Akin to the way Micheal Myers slashed his way into relevance in 2018, “Texas Chainsaw Massacre” goes back to the basics and only requires its audience to have a slight understanding of Tobe Hoober’s 1974 grindhouse classic (which is quickly refreshed over the opening credits). As a franchise restarter, “Texas Chainsaw Massacre” kind of works and it’s nice from a viewer perspective not having to keep up with the franchises’ convoluted mythology. For those keeping count, there've been four original sequels, two remakes, and one 3D sequel that, also, tried to ignore the previous installments. The narrative has never been the selling point and screenwriter Chris Thomas Devlin understands anyone pressing play wants to see the hulkish brute, with his trademark mask constructed of rotted flesh, rip through organs and limbs like a turkey carver on Thanksgiving. In that regard, “Texas Chainsaw Massacre,” with its nasty and gory attitude, certainly delivers.


While clearing an already low bar was never going to be challenging, especially in the convoluted realm of the “Texas Chainsaw” franchise, I was surprised at Garcia’s craftiness and usage of practical effects. The new outing picks up 50 years after Leatherface made stew out of a bunch of nimble teenagers where lone survivor Sally (now played by Irish actress Olwen Fouere after Marilyn Burns passed away in 2014) is still haunted by nightmares of the attacks and has made it her mission to track down the man who murdered her friends. Enter Melody (Sarah Yarkin) and Dante (Jacob Latimore), two budding entrepreneurs taking advantage of a robust business opportunity in the desolate town of Harlow.


Their idea? Auctioning off retail store fronts and populating the town with hip, young tycoons and creating a Gen Z/Millennial haven for those looking to escape the big city life. On arrival, Melody’s sister (Elsie Fisher of “Eighth Grade” notoriety) and Dante’s girlfriend (Nell Hudson) encounter a shacked-up resident (Alice Krige) who still claims ownership of her property and doesn’t plan on leaving. After a brief scuffle, the woman collapses and is rushed to hospital with her kiddo standing idle, but when she dies in route, it sends her disgruntled son, Leatherface (played here by Mark Burnham) into a tailspin and he begins wreaking havoc on the twentysomethings who invaded his home turf.

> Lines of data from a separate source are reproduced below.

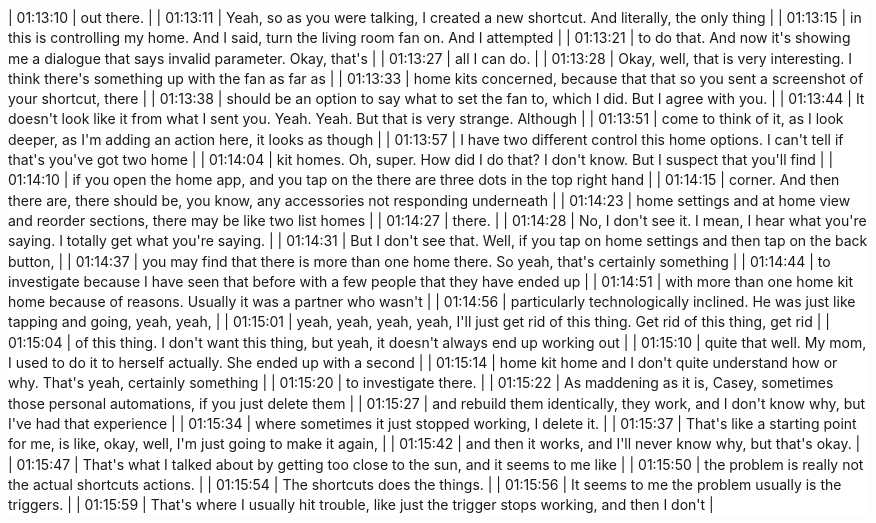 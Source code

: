 | 01:13:10   | out there.                                                                                               |
| 01:13:11   | Yeah, so as you were talking, I created a new shortcut. And literally, the only thing                    |
| 01:13:15   | in this is controlling my home. And I said, turn the living room fan on. And I attempted                 |
| 01:13:21   | to do that. And now it's showing me a dialogue that says invalid parameter. Okay, that's                 |
| 01:13:27   | all I can do.                                                                                            |
| 01:13:28   | Okay, well, that is very interesting. I think there's something up with the fan as far as                |
| 01:13:33   | home kits concerned, because that that so you sent a screenshot of your shortcut, there                  |
| 01:13:38   | should be an option to say what to set the fan to, which I did. But I agree with you.                    |
| 01:13:44   | It doesn't look like it from what I sent you. Yeah. Yeah. But that is very strange. Although             |
| 01:13:51   | come to think of it, as I look deeper, as I'm adding an action here, it looks as though                  |
| 01:13:57   | I have two different control this home options. I can't tell if that's you've got two home               |
| 01:14:04   | kit homes. Oh, super. How did I do that? I don't know. But I suspect that you'll find                    |
| 01:14:10   | if you open the home app, and you tap on the there are three dots in the top right hand                  |
| 01:14:15   | corner. And then there are, there should be, you know, any accessories not responding underneath         |
| 01:14:23   | home settings and at home view and reorder sections, there may be like two list homes                    |
| 01:14:27   | there.                                                                                                   |
| 01:14:28   | No, I don't see it. I mean, I hear what you're saying. I totally get what you're saying.                 |
| 01:14:31   | But I don't see that. Well, if you tap on home settings and then tap on the back button,                 |
| 01:14:37   | you may find that there is more than one home there. So yeah, that's certainly something                 |
| 01:14:44   | to investigate because I have seen that before with a few people that they have ended up                 |
| 01:14:51   | with more than one home kit home because of reasons. Usually it was a partner who wasn't                 |
| 01:14:56   | particularly technologically inclined. He was just like tapping and going, yeah, yeah,                   |
| 01:15:01   | yeah, yeah, yeah, yeah, I'll just get rid of this thing. Get rid of this thing, get rid                  |
| 01:15:04   | of this thing. I don't want this thing, but yeah, it doesn't always end up working out                   |
| 01:15:10   | quite that well. My mom, I used to do it to herself actually. She ended up with a second                 |
| 01:15:14   | home kit home and I don't quite understand how or why. That's yeah, certainly something                  |
| 01:15:20   | to investigate there.                                                                                    |
| 01:15:22   | As maddening as it is, Casey, sometimes those personal automations, if you just delete them              |
| 01:15:27   | and rebuild them identically, they work, and I don't know why, but I've had that experience              |
| 01:15:34   | where sometimes it just stopped working, I delete it.                                                    |
| 01:15:37   | That's like a starting point for me, is like, okay, well, I'm just going to make it again,               |
| 01:15:42   | and then it works, and I'll never know why, but that's okay.                                             |
| 01:15:47   | That's what I talked about by getting too close to the sun, and it seems to me like                      |
| 01:15:50   | the problem is really not the actual shortcuts actions.                                                  |
| 01:15:54   | The shortcuts does the things.                                                                           |
| 01:15:56   | It seems to me the problem usually is the triggers.                                                      |
| 01:15:59   | That's where I usually hit trouble, like just the trigger stops working, and then I don't                | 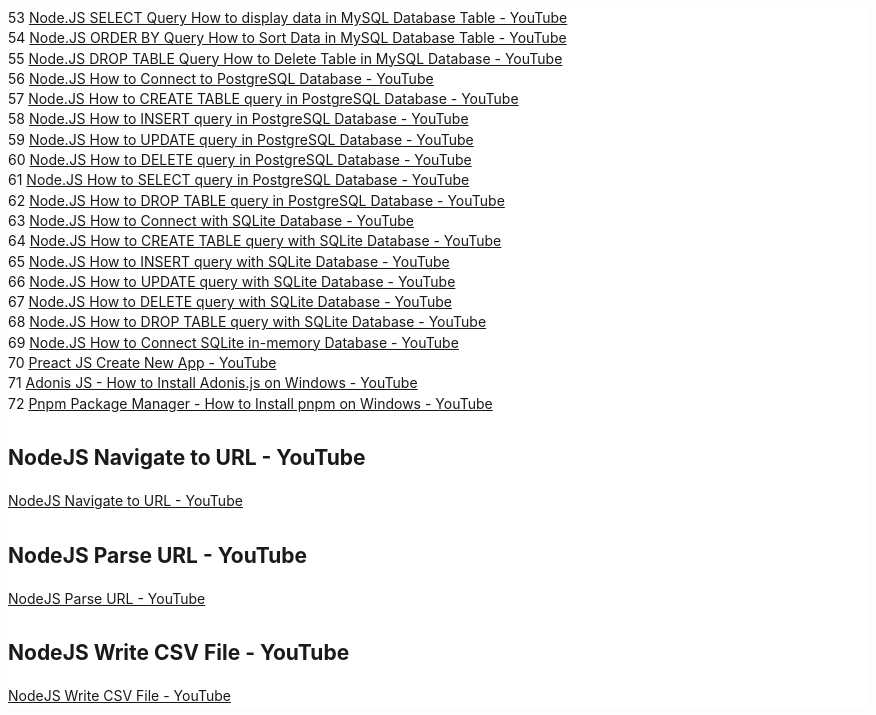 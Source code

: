 53 [Node.JS SELECT Query How to display data in MySQL Database Table - YouTube](#Node.JS-SELECT-Query-How-to-display-data-in-MySQL-Database-Table---YouTube)  
54 [Node.JS ORDER BY Query How to Sort Data in MySQL Database Table - YouTube](#Node.JS-ORDER-BY-Query-How-to-Sort-Data-in-MySQL-Database-Table---YouTube)  
55 [Node.JS DROP TABLE Query How to Delete Table in MySQL Database - YouTube](#Node.JS-DROP-TABLE-Query-How-to-Delete-Table-in-MySQL-Database---YouTube)  
56 [Node.JS How to Connect to PostgreSQL Database - YouTube](#Node.JS-How-to-Connect-to-PostgreSQL-Database---YouTube)  
57 [Node.JS How to CREATE TABLE query in PostgreSQL Database - YouTube](#Node.JS-How-to-CREATE-TABLE-query-in-PostgreSQL-Database---YouTube)  
58 [Node.JS How to INSERT query in PostgreSQL Database - YouTube](#Node.JS-How-to-INSERT-query-in-PostgreSQL-Database---YouTube)  
59 [Node.JS How to UPDATE query in PostgreSQL Database - YouTube](#Node.JS-How-to-UPDATE-query-in-PostgreSQL-Database---YouTube)  
60 [Node.JS How to DELETE query in PostgreSQL Database - YouTube](#Node.JS-How-to-DELETE-query-in-PostgreSQL-Database---YouTube)  
61 [Node.JS How to SELECT query in PostgreSQL Database - YouTube](#Node.JS-How-to-SELECT-query-in-PostgreSQL-Database---YouTube)  
62 [Node.JS How to DROP TABLE query in PostgreSQL Database - YouTube](#Node.JS-How-to-DROP-TABLE-query-in-PostgreSQL-Database---YouTube)  
63 [Node.JS How to Connect with SQLite Database - YouTube](#Node.JS-How-to-Connect-with-SQLite-Database---YouTube)  
64 [Node.JS How to CREATE TABLE query with SQLite Database - YouTube](#Node.JS-How-to-CREATE-TABLE-query-with-SQLite-Database---YouTube)  
65 [Node.JS How to INSERT query with SQLite Database - YouTube](#Node.JS-How-to-INSERT-query-with-SQLite-Database---YouTube)  
66 [Node.JS How to UPDATE query with SQLite Database - YouTube](#Node.JS-How-to-UPDATE-query-with-SQLite-Database---YouTube)  
67 [Node.JS How to DELETE query with SQLite Database - YouTube](#Node.JS-How-to-DELETE-query-with-SQLite-Database---YouTube)  
68 [Node.JS How to DROP TABLE query with SQLite Database - YouTube](#Node.JS-How-to-DROP-TABLE-query-with-SQLite-Database---YouTube)  
69 [Node.JS How to Connect SQLite in-memory Database - YouTube](#Node.JS-How-to-Connect-SQLite-in-memory-Database---YouTube)  
70 [Preact JS Create New App - YouTube](#Preact-JS-Create-New-App---YouTube)  
71 [Adonis JS - How to Install Adonis.js on Windows - YouTube](#Adonis-JS---How-to-Install-Adonis.js-on-Windows---YouTube)  
72 [Pnpm Package Manager - How to Install pnpm on Windows - YouTube](#Pnpm-Package-Manager---How-to-Install-pnpm-on-Windows---YouTube)  
## NodeJS Navigate to URL - YouTube  
[NodeJS Navigate to URL - YouTube](https://www.youtube.com/watch?v=v35cuBpzlD8&list=PLUY1lsOTtPeIFpuZEeQH2-5PDn4n3rpO7&index=1)  
  
## NodeJS Parse URL - YouTube  
[NodeJS Parse URL - YouTube](https://www.youtube.com/watch?v=ky4cyklHNUw&list=PLUY1lsOTtPeIFpuZEeQH2-5PDn4n3rpO7&index=2)  
  
## NodeJS Write CSV File - YouTube  
[NodeJS Write CSV File - YouTube](https://www.youtube.com/watch?v=B5TvirUBqzU&list=PLUY1lsOTtPeIFpuZEeQH2-5PDn4n3rpO7&index=3)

Again, running a scant 74-minutes leaves very little time for thinking or trying to compartmentalize how a bus full of potential investors ended up in Harlow or think it makes sense as a viable business opportunity (it does, apparently, leave enough time to rack up a series high body count). What matters is the gnarly slayings and the ingenuity with which Leatherface decides to off his victims. There’s one blood-soaked sequence where Leatherface runs a train and thrashes 20+ people in a matter of 10-minutes while a thunderstorm happens outside. It’s one of the more inspired (and sillier) moments this franchise has created in its nearly 50-year legacy. Who says you can’t teach an old dog new tricks?


Grade: B


TEXAS CHAINSAW MASSACRE is now streaming on Netflix.